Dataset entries
******

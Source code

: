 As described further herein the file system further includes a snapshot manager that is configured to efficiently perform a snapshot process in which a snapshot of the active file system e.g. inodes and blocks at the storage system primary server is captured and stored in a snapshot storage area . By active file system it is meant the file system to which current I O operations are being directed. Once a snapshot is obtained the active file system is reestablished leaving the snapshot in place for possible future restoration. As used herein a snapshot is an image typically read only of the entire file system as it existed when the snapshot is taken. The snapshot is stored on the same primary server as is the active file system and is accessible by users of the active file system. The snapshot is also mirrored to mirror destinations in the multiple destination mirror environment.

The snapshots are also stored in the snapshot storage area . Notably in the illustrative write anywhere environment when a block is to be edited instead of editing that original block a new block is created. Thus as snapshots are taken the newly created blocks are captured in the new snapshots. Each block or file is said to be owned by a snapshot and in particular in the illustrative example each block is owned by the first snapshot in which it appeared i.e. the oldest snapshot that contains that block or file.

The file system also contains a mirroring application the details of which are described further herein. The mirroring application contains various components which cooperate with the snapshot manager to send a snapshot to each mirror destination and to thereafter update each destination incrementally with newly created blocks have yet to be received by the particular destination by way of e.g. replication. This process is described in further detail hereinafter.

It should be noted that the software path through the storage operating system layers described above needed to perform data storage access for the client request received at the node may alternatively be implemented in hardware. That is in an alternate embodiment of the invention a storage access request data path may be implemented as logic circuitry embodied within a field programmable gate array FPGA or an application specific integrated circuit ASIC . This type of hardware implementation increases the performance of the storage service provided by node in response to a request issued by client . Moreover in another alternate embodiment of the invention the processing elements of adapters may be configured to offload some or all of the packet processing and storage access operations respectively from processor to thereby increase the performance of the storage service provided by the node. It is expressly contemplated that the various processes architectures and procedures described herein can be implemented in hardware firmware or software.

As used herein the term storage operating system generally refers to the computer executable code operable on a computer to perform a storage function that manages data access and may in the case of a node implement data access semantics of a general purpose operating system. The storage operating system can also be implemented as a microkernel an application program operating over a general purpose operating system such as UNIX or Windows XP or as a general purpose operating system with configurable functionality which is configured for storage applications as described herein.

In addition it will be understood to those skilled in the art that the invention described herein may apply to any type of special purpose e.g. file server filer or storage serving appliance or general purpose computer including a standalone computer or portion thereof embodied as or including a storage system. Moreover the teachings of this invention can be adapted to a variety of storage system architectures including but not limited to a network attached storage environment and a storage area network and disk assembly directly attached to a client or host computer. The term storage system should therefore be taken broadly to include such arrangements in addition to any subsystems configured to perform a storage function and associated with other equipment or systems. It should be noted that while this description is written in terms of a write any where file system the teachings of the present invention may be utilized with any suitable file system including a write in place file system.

******

_Task item_
Looking at the records above, say how many lines contain the string "created". Give the number and no other words.

_Task answer_
2